Hastily I followed suit, but hyperaware of the cold glare that he cast like a spell as I passed him. Gray picked up the pace, and we thundered down the next thirty steps to the midpoint landing. Soon as I caught up, I murmured out of the side of my mouth, "Why do you suppose he treats me like General Custer?"

Gray laughed. "Ignore it."

"My family were all bigots, but I don't think they had any active role in the Native American genocide. They were still picking potatoes back in Ireland."

"He's just very protective."

"Of you? But you can take care of yourself."

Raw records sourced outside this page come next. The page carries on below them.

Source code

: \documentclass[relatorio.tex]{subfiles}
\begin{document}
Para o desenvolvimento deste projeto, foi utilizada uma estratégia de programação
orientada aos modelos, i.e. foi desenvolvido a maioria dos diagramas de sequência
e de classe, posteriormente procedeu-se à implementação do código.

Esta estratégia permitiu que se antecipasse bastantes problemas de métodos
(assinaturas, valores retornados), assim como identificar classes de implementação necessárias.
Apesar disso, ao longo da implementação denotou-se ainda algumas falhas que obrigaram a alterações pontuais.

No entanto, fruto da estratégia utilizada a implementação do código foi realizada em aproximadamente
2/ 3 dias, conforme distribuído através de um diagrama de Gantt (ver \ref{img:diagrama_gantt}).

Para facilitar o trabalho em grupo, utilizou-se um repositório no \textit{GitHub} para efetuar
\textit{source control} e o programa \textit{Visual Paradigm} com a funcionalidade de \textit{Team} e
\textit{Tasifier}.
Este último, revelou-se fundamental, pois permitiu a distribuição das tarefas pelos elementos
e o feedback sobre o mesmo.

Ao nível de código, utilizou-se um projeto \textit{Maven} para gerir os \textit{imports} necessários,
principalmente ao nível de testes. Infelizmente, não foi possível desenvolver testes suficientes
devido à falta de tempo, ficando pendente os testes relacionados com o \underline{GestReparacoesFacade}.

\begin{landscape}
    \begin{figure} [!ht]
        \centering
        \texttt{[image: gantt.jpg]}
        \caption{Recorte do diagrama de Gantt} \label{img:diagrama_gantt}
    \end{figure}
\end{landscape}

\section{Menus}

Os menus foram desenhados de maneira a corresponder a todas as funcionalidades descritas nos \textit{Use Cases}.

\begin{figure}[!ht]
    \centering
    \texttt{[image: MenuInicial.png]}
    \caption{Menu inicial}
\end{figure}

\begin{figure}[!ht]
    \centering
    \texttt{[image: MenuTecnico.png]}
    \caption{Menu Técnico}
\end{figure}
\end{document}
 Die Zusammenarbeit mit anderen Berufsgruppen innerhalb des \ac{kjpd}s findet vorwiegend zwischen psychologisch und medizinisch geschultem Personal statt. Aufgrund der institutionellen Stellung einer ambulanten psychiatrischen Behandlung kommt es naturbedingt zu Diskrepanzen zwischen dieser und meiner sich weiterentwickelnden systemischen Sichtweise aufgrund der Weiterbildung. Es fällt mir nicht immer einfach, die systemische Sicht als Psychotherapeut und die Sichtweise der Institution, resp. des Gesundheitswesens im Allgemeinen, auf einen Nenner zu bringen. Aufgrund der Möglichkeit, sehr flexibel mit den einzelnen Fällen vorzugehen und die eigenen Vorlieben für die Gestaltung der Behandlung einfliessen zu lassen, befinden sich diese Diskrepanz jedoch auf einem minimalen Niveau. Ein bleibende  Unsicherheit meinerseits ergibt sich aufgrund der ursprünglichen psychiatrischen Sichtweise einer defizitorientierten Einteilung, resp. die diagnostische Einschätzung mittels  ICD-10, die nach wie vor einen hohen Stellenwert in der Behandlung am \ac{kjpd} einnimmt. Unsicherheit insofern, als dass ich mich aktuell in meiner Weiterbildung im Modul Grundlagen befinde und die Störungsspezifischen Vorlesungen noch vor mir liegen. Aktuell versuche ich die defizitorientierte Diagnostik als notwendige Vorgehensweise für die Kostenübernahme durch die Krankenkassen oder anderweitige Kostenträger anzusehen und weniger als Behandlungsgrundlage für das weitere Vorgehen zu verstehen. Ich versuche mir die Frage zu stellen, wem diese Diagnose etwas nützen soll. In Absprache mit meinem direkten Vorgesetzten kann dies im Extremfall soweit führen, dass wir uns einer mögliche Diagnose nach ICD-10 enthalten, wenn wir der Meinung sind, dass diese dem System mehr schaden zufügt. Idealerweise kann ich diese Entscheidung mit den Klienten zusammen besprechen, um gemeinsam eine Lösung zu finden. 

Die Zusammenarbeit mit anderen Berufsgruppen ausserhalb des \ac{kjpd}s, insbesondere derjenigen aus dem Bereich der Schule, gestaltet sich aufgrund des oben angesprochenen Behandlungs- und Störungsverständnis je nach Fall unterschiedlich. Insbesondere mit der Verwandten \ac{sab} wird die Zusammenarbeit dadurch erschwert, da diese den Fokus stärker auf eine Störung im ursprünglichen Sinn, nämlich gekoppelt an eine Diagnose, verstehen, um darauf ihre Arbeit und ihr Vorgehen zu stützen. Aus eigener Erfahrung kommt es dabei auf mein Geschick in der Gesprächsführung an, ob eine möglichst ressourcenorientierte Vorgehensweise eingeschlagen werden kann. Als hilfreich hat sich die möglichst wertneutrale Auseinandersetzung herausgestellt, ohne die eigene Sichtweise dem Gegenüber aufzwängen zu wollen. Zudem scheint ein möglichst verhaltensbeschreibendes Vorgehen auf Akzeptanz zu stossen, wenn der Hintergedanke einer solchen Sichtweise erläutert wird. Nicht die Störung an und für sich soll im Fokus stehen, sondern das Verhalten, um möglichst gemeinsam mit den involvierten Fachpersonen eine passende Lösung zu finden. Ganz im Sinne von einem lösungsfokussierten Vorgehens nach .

And he really guffawed this time, darting away and down the stairs, as if I would never catch him now. He had the wild innocence of a kid sometimes, which sprang in part from never having to grow up and get a job. He might be the family loser, but would always be the youngest too, unworldly in ways that amazed me. I trotted down in his wake, recalling out of nowhere how at fourteen I longed to be urban and sophisticated, trapped as I was in the provinces. And I got what I wanted, and now it meant nothing. Reaching the place where Gray stood, leaning out over the banister to study the damage below, I realized how I had come full circle. Exiled from the jaded city, and a simple man for a friend.